• [PROBLEM DESCRIPTION] Where a line holds the word "System", copy it from the records.

Saved entries

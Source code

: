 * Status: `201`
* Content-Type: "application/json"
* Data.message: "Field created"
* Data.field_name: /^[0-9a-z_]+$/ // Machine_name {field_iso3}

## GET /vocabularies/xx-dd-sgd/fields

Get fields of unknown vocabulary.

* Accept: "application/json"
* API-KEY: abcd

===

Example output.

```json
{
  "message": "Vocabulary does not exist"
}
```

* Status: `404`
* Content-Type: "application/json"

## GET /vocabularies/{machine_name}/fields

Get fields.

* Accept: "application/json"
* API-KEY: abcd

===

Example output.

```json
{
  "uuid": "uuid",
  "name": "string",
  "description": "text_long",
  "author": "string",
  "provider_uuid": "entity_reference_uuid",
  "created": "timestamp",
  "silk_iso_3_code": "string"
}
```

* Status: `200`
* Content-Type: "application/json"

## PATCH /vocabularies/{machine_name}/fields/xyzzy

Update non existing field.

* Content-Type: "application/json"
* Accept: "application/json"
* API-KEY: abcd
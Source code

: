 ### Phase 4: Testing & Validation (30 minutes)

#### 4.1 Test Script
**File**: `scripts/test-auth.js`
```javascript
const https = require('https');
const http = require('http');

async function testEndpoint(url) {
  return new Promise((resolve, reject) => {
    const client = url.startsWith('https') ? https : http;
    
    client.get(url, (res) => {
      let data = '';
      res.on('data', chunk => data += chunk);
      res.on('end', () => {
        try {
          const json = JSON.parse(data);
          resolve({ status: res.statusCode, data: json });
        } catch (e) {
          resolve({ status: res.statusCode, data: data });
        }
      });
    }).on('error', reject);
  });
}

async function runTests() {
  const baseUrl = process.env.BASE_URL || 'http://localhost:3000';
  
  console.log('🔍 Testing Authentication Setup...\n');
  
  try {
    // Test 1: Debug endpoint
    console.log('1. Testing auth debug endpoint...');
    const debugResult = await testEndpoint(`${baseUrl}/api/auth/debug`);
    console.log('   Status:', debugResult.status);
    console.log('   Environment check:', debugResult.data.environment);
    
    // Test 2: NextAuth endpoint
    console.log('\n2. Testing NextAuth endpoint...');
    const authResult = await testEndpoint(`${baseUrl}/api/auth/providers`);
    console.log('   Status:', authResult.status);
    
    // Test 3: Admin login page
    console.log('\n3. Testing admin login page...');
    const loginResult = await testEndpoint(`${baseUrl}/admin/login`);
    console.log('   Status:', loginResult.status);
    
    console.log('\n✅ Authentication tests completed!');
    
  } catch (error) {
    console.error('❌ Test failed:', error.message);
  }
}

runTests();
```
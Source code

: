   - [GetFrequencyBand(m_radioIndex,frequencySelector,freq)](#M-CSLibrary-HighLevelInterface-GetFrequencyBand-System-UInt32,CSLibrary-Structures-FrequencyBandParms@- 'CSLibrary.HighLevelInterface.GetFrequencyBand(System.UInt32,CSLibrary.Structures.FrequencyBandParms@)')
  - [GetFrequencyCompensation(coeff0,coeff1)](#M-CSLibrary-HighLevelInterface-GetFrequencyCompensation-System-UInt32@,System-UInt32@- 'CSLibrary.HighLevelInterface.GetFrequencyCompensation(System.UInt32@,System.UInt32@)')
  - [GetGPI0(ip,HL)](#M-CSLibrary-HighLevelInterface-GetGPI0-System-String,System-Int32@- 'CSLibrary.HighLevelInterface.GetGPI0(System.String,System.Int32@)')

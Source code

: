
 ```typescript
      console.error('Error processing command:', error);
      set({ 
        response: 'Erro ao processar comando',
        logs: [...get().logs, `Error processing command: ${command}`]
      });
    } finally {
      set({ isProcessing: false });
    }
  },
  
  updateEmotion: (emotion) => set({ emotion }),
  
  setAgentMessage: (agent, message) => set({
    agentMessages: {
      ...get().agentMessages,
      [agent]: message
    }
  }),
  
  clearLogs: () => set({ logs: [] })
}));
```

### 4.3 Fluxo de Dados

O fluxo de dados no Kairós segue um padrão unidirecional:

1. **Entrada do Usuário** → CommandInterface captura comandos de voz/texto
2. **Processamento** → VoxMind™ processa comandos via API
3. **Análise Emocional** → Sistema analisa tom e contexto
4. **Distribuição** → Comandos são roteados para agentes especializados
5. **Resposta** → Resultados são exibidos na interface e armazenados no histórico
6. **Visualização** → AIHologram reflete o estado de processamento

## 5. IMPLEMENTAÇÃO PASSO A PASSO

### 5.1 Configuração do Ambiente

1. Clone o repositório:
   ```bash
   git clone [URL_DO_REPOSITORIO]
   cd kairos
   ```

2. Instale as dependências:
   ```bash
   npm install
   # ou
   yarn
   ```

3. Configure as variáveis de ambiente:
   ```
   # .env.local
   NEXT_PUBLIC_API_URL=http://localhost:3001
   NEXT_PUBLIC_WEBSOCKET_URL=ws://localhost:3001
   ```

• [RESULT OF THE TASK]
:   - [GetFrequencyBand(m_radioIndex,frequencySelector,freq)](#M-CSLibrary-HighLevelInterface-GetFrequencyBand-System-UInt32,CSLibrary-Structures-FrequencyBandParms@- 'CSLibrary.HighLevelInterface.GetFrequencyBand(System.UInt32,CSLibrary.Structures.FrequencyBandParms@)')
  - [GetFrequencyCompensation(coeff0,coeff1)](#M-CSLibrary-HighLevelInterface-GetFrequencyCompensation-System-UInt32@,System-UInt32@- 'CSLibrary.HighLevelInterface.GetFrequencyCompensation(System.UInt32@,System.UInt32@)')
  - [GetGPI0(ip,HL)](#M-CSLibrary-HighLevelInterface-GetGPI0-System-String,System-Int32@- 'CSLibrary.HighLevelInterface.GetGPI0(System.String,System.Int32@)')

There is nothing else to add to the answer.